Background: FOXP3⁺ regulatory T cells (Tregs) play a pivotal role in maintaining immune homeostasis and self-tolerance. Despite advances in Treg-based immunosuppressive therapies, precise identification of human Tregs facilitating their isolation with high purity remains challenging because canonical markers such as FOXP3 and CD25 are also induced in activated CD4⁺ effector T cells (Teffs). This study aims to leverage adult peripheral blood, umbilical cord blood, and pediatric thymic tissue to precisely characterize human Tregs and to gain deeper insights into heterogeneity across sources and developmental stages.

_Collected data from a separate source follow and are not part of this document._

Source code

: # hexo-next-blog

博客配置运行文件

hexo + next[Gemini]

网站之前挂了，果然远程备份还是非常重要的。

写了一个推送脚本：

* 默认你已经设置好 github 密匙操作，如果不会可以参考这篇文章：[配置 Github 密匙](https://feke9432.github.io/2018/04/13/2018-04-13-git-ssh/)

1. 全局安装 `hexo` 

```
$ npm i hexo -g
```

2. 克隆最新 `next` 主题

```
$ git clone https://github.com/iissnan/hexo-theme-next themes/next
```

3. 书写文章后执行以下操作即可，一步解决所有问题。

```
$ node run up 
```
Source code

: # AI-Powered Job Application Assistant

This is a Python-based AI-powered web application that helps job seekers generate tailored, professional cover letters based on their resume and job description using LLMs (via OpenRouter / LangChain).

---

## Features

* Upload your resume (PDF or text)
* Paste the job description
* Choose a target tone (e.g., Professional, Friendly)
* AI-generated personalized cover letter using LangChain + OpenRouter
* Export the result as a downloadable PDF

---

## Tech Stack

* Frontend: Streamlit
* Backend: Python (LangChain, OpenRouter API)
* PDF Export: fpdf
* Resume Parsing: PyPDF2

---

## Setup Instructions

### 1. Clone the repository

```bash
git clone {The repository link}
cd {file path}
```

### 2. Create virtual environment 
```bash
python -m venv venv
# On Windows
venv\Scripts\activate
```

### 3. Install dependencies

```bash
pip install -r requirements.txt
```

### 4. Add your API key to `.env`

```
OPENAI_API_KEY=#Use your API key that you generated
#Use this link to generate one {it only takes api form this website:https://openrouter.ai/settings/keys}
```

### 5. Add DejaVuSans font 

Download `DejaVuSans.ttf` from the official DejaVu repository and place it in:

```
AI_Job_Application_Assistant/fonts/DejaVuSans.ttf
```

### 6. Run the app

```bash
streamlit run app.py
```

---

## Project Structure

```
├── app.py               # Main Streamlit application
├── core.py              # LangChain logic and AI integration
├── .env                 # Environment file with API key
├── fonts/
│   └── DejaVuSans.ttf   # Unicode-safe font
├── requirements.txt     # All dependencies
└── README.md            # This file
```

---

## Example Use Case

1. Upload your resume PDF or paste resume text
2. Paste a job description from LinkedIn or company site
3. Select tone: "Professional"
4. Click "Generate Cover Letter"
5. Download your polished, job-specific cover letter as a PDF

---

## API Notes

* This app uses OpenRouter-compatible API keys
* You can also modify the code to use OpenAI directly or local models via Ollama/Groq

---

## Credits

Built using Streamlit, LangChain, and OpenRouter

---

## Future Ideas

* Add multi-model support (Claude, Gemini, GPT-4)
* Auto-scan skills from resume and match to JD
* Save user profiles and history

Methods: We conducted extensive flow cytometric analysis of 31 extra- and intracellular markers expressed by human Tregs, followed by an in-depth comparison of Tregs and Teffs, as well as between Tregs derived from all three sources.

Results: Our results showed that, while most markers were shared with Teffs, the transcription factor Helios, the co-inhibitory receptors CTLA-4 and TIGIT, and the glycoprotein receptor GPA33 were expressed by a higher proportion of Tregs than Teffs across sources. Contrary, a consistently higher proportion of Teffs than Tregs expressed the co-stimulatory receptors CD26 and CD226. Thymocytes displayed marked heterogeneity, containing Tregs at distinct developmental stages and recirculating peripheral Tregs. The proportion of CD25⁺FOXP3^lo/– CD4 single positive (SP) precursor cells expressing Treg specific markers Helios, TIGIT and CTLA-4 was significantly lower than of CD25⁺FOXP3⁺ double-positive (CD4⁺CD8⁺) Tregs and mature CD25⁺FOXP3⁺ CD4SP Tregs. These findings challenge the previously held notion that CD25⁺FOXP3^lo/– precursors uniformly mature into CD25⁺FOXP3^+/hi Thy-Tregs. As this subset differs from mature Thy-Tregs primarily by FOXP3 expression - a marker unsuitable for live-cell sorting - conventional isolation methods fail to exclude this immature subset. Importantly, our study identified the surface markers CD45RA/CD45RO, GPA33, TIGIT, and PD-1 to exclusively distinguish mature Thy-Tregs from these precursors. Moreover, our study provides a detailed characterization of highly activated recirculating peripheral Tregs within the thymocytes. Among the three sources examined, cord blood-derived Tregs exhibited the greatest phenotypic uniformity compared with adult blood- and thymus-derived Tregs.

Conclusion: Overall, this study provides highly detailed insights into the heterogeneity of Tregs across distinct developmental stages and therapeutic sources, while also contributing towards improved isolation strategies for therapeutic approaches.